Some of the improvements in RoBERTa compared to BERT include:

  • Larger model size: RoBERTa increases the model capacity by using more parameters and deeper layers, improving its representation power.
  • Longer training time: RoBERTa utilizes longer training time during the pre-training phase, allowing the model to learn language representations more thoroughly.
  • Dynamic masking: RoBERTa employs a dynamic masking strategy during pre-training, where random words in the text are masked and replaced with different words in each iteration, forcing the model to better understand the context.
  • Richer data: RoBERTa is trained on a larger of text data compared to BERT, enabling the model to learn a wider range of language features and patterns.

These improvements in RoBERTa result in significant performance gains across various natural language processing tasks. It surpasses BERT in many benchmark tests and achieves state-of-the-art results in several NLP competitions.


LLaMA(Large Language Model Meta AI) is a collection of state-of-the-art foundation language models ranging from 7B to 65B parameters. These models are smaller in size while delivering exceptional performance, significantly reducing the computational power and resources needed to experiment with novel methodologies, validate the work of others, and explore innovative use cases.

LLaMA, an auto-regressive language model, is built on the transformer architecture. Like other prominent language models, LLaMA functions by taking a sequence of words as input and predicting the next word, recursively generating text.

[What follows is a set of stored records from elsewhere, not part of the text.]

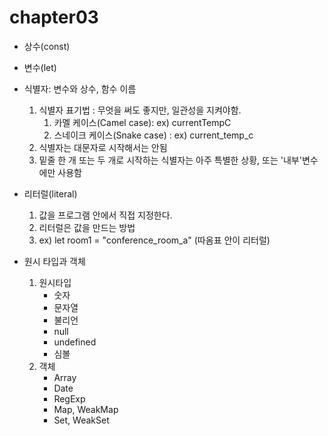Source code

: # chapter03
- 상수(const)
- 변수(let)
- 식별자: 변수와 상수, 함수 이름    
    1) 식별자 표기법 : 무엇을 써도 좋지만, 일관성을 지켜야함.
        1. 카멜 케이스(Camel case): ex) currentTempC
        2. 스네이크 케이스(Snake case) : ex) current_temp_c
    2) 식별자는 대문자로 시작해서는 안됨
    3) 밑줄 한 개 또는 두 개로 시작하는 식별자는 아주 특별한 상황, 또는 '내부'변수에만 사용함
    
- 리터럴(literal) 
    1) 값을 프로그램 안에서 직접 지정한다.
    2) 리터럴은 값을 만드는 방법
    3) ex) let room1 = "conference_room_a" (따옴표 안이 리터럴)

- 원시 타입과 객체 
    1) 원시타입
        - 숫자
        - 문자열
        - 불리언
        - null
        - undefined
        - 심볼
    2) 객체 
        - Array
        - Date
        - RegExp
        - Map, WeakMap
        - Set, WeakSet
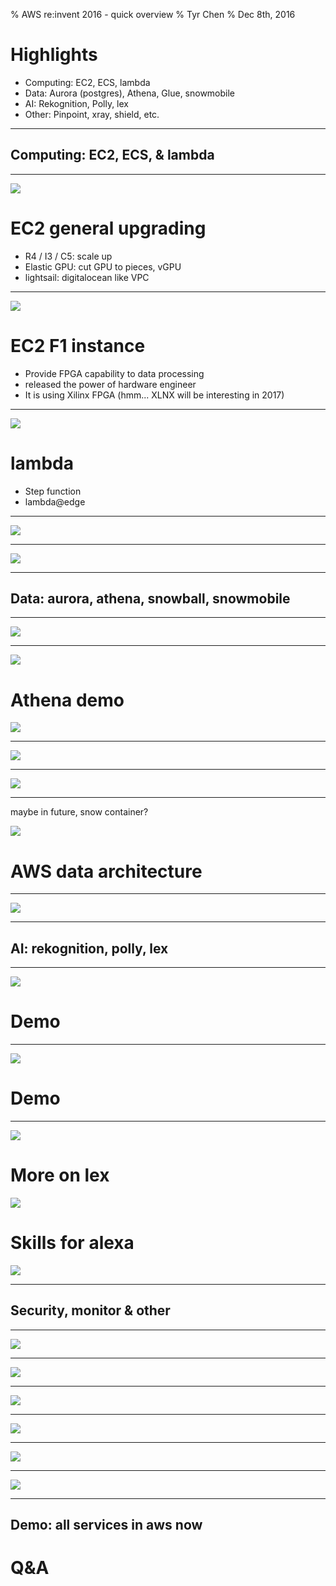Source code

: % AWS re:invent 2016 - quick overview
% Tyr Chen
% Dec 8th, 2016

# Highlights

* Computing: EC2, ECS, lambda
* Data: Aurora (postgres), Athena, Glue, snowmobile
* AI: Rekognition, Polly, lex
* Other: Pinpoint, xray, shield, etc.

----

## Computing: EC2, ECS, & lambda

----

![](assets/images/reinvent2016/compute.JPG)

# EC2 general upgrading

* R4 / I3 / C5: scale up
* Elastic GPU: cut GPU to pieces, vGPU
* lightsail: digitalocean like VPC

----

![](assets/images/reinvent2016/ec2-family.JPG)

# EC2 F1 instance

* Provide FPGA capability to data processing
* released the power of hardware engineer
* It is using Xilinx FPGA (hmm... XLNX will be interesting in 2017)

----

![](assets/images/reinvent2016/f1.JPG)

# lambda

* Step function
* lambda@edge

----

![](assets/images/reinvent2016/aws_step_sync.JPG)

----

![](assets/images/reinvent2016/aws_step.JPG)

----

## Data: aurora, athena, snowball, snowmobile

----

![](assets/images/reinvent2016/aurora.JPG)

----

![](assets/images/reinvent2016/athena.JPG)

# Athena demo

![](assets/images/reinvent2016/athena1.png)

----

![](assets/images/reinvent2016/snowball2.jpg)

----

![](assets/images/reinvent2016/snowball3.jpg)

----

maybe in future, snow container?

![](assets/images/reinvent2016/snow-container.png)

# AWS data architecture

----

![](assets/images/reinvent2016/data_arch.JPG)

----

## AI: rekognition, polly, lex

----

![](assets/images/reinvent2016/rekognition.JPG)

# Demo

----

![](assets/images/reinvent2016/polly.JPG)

# Demo

----

![](assets/images/reinvent2016/lex.JPG)

# More on lex

![](assets/images/reinvent2016/alexa-flow.png)

# Skills for alexa

![](assets/images/reinvent2016/alexa-skill.png)


----

## Security, monitor & other

----

![](assets/images/reinvent2016/pinpoint1.JPG)

----

![](assets/images/reinvent2016/pinpoint.png)

----

![](assets/images/reinvent2016/code_build.JPG)

----

![](assets/images/reinvent2016/xray.JPG)

----

![](assets/images/reinvent2016/shield.JPG)

----

![](assets/images/reinvent2016/shield1.JPG)

----

## Demo: all services in aws now

# Q&A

In terms of performance, LLaMA shows its impressive capabilities. The LLaMA model with 13 billion parameters can better perform than GPT-3 (which has 175 billion parameters) on most benchmarks, and it can run on a single V100 GPU. Furthermore, the largest LLaMA model with 65 billion parameters can rival Google's Chinchilla-70B and PaLM-540B models.

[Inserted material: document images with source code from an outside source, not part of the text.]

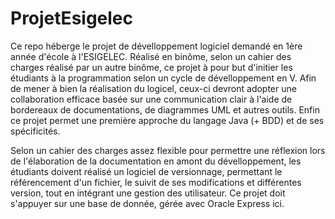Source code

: # ProjetEsigelec

Ce repo héberge le projet de dévelloppement logiciel demandé en 1ère année d'école à l'ESIGELEC. 
Réalisé en binôme, selon un cahier des charges réalisé par un autre binôme, ce projet à pour but d'initier les étudiants à la programmation selon un cycle de dévelloppement en V. Afin de mener à bien la réalisation du logicel, ceux-ci devront adopter une collaboration efficace basée sur une communication clair à l'aide de bordereaux de documentations, de diagrammes UML et autres outils. Enfin ce projet permet une première approche du langage Java (+ BDD) et de ses spécificités.

Selon un cahier des charges assez flexible pour permettre une réflexion lors de l'élaboration de la documentation en amont du dévelloppement, les étudiants doivent réalisé un logiciel de versionnage, permettant le référencement d'un fichier, le suivit de ses modifications et différentes version, tout en intégrant une gestion des utilisateur. Ce projet doit s'appuyer sur une base de donnée, gérée avec Oracle Express ici.

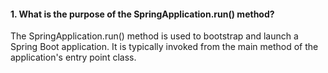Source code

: #### 1. What is the purpose of the SpringApplication.run() method?
The SpringApplication.run() method is used to bootstrap and launch a Spring Boot application. It is typically invoked from the main method of the application's entry point class.


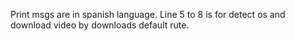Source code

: Print msgs are in spanish language.
Line 5 to 8 is for detect os and download video by downloads default rute.
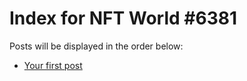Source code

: # Index for NFT World #6381
Posts will be displayed in the order below:

- [Your first post](./001-first.md)

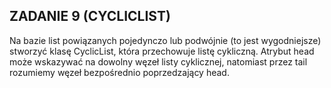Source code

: ## ZADANIE 9 (CYCLICLIST)

Na bazie list powiązanych pojedynczo lub podwójnie (to jest wygodniejsze) stworzyć klasę CyclicList, która przechowuje listę cykliczną. Atrybut head może wskazywać na dowolny węzeł listy cyklicznej, natomiast przez tail rozumiemy węzeł bezpośrednio poprzedzający head.

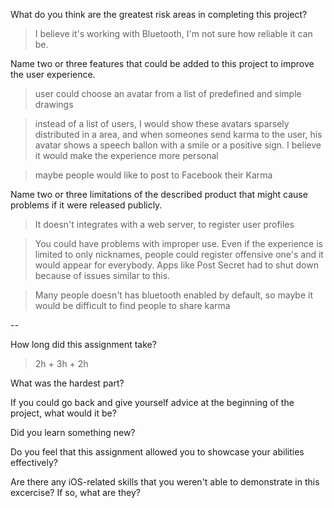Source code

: What do you think are the greatest risk areas in completing this project?

> I believe it's working with Bluetooth, I'm not sure how reliable it can be.


Name two or three features that could be added to this project to improve the user experience.

> user could choose an avatar from a list of predefined and simple drawings

> instead of a list of users, I would show these avatars sparsely distributed in a area, and when someones send karma to the user, his avatar shows a speech ballon with a smile or a positive sign. I believe it would make the experience more personal

> maybe people would like to post to Facebook their Karma

Name two or three limitations of the described product that might cause problems if it were released publicly.

> It doesn't integrates with a web server, to register user profiles

> You could have problems with improper use. Even if the experience is limited to only nicknames, people could register offensive one's and it would appear for everybody. Apps like Post Secret had to shut down because of issues similar to this.

> Many people doesn't has bluetooth enabled by default, so maybe it would be difficult to find people to share karma

--

How long did this assignment take?

> 2h + 3h + 2h


What was the hardest part?

>


If you could go back and give yourself advice at the beginning of the project, what would it be?

>


Did you learn something new?

>


Do you feel that this assignment allowed you to showcase your abilities effectively?

>


Are there any iOS-related skills that you weren't able to demonstrate in this excercise? If so, what are they?

>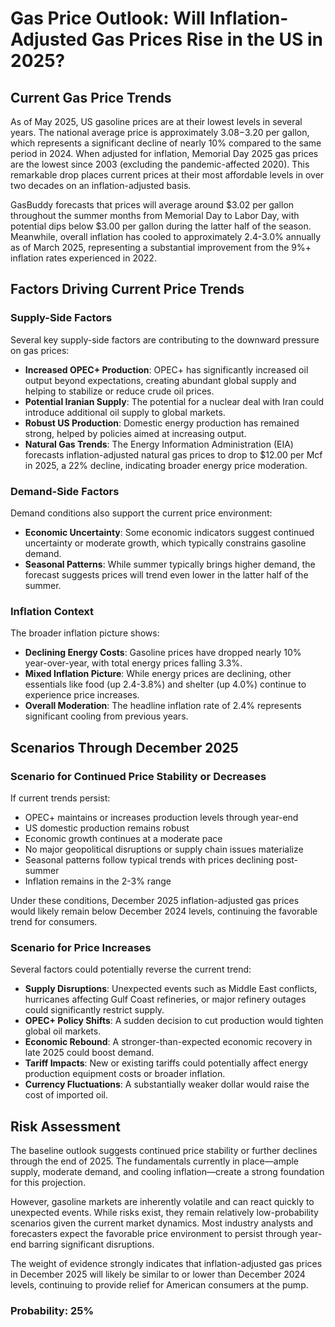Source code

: # Gas Price Outlook: Will Inflation-Adjusted Gas Prices Rise in the US in 2025?

## Current Gas Price Trends

As of May 2025, US gasoline prices are at their lowest levels in several years. The national average price is approximately $3.08-$3.20 per gallon, which represents a significant decline of nearly 10% compared to the same period in 2024. When adjusted for inflation, Memorial Day 2025 gas prices are the lowest since 2003 (excluding the pandemic-affected 2020). This remarkable drop places current prices at their most affordable levels in over two decades on an inflation-adjusted basis.

GasBuddy forecasts that prices will average around $3.02 per gallon throughout the summer months from Memorial Day to Labor Day, with potential dips below $3.00 per gallon during the latter half of the season. Meanwhile, overall inflation has cooled to approximately 2.4-3.0% annually as of March 2025, representing a substantial improvement from the 9%+ inflation rates experienced in 2022.

## Factors Driving Current Price Trends

### Supply-Side Factors
Several key supply-side factors are contributing to the downward pressure on gas prices:

- **Increased OPEC+ Production**: OPEC+ has significantly increased oil output beyond expectations, creating abundant global supply and helping to stabilize or reduce crude oil prices.
- **Potential Iranian Supply**: The potential for a nuclear deal with Iran could introduce additional oil supply to global markets.
- **Robust US Production**: Domestic energy production has remained strong, helped by policies aimed at increasing output.
- **Natural Gas Trends**: The Energy Information Administration (EIA) forecasts inflation-adjusted natural gas prices to drop to $12.00 per Mcf in 2025, a 22% decline, indicating broader energy price moderation.

### Demand-Side Factors
Demand conditions also support the current price environment:

- **Economic Uncertainty**: Some economic indicators suggest continued uncertainty or moderate growth, which typically constrains gasoline demand.
- **Seasonal Patterns**: While summer typically brings higher demand, the forecast suggests prices will trend even lower in the latter half of the summer.

### Inflation Context
The broader inflation picture shows:
- **Declining Energy Costs**: Gasoline prices have dropped nearly 10% year-over-year, with total energy prices falling 3.3%.
- **Mixed Inflation Picture**: While energy prices are declining, other essentials like food (up 2.4-3.8%) and shelter (up 4.0%) continue to experience price increases.
- **Overall Moderation**: The headline inflation rate of 2.4% represents significant cooling from previous years.

## Scenarios Through December 2025

### Scenario for Continued Price Stability or Decreases
If current trends persist:
- OPEC+ maintains or increases production levels through year-end
- US domestic production remains robust
- Economic growth continues at a moderate pace
- No major geopolitical disruptions or supply chain issues materialize
- Seasonal patterns follow typical trends with prices declining post-summer
- Inflation remains in the 2-3% range

Under these conditions, December 2025 inflation-adjusted gas prices would likely remain below December 2024 levels, continuing the favorable trend for consumers.

### Scenario for Price Increases
Several factors could potentially reverse the current trend:
- **Supply Disruptions**: Unexpected events such as Middle East conflicts, hurricanes affecting Gulf Coast refineries, or major refinery outages could significantly restrict supply.
- **OPEC+ Policy Shifts**: A sudden decision to cut production would tighten global oil markets.
- **Economic Rebound**: A stronger-than-expected economic recovery in late 2025 could boost demand.
- **Tariff Impacts**: New or existing tariffs could potentially affect energy production equipment costs or broader inflation.
- **Currency Fluctuations**: A substantially weaker dollar would raise the cost of imported oil.

## Risk Assessment

The baseline outlook suggests continued price stability or further declines through the end of 2025. The fundamentals currently in place—ample supply, moderate demand, and cooling inflation—create a strong foundation for this projection.

However, gasoline markets are inherently volatile and can react quickly to unexpected events. While risks exist, they remain relatively low-probability scenarios given the current market dynamics. Most industry analysts and forecasters expect the favorable price environment to persist through year-end barring significant disruptions.

The weight of evidence strongly indicates that inflation-adjusted gas prices in December 2025 will likely be similar to or lower than December 2024 levels, continuing to provide relief for American consumers at the pump.

### Probability: 25%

Here lists various improved models based on LLaMA that have been fine-tuned for specific tasks or applications.

Alpaca+LoRA Stanford University Alpaca is an AI language model developed by a team of researchers from Stanford University. It uses LLaMA, which is Meta's large-scale language model. It uses OpenAI's GPT (text-davinci-003) to fine-tune the 7B parameters-sized LLaMA model.
Vicuna UC berkeley、CMU、Stanford Vicuna is an open-source chatbot trained by fine-tuning LLaMA on user-shared conversations collected from ShareGPT. It is an auto-regressive language model, based on the transformer architecture.
Koala Berkeley AI Research Institute (BAIR) Koala is a version of LlaMA fine-tuned on dialogue data scraped from the web and public datasets, including high-quality responses to user queries from other large language models, as well as question-answering datasets and human feedback datasets.
Guanaco+QLoRA University of Washington Guanaco is an advanced instruction-following language model built on Meta's LLaMA 7B model. It enables the fine-tuning of large language models on a single GPU.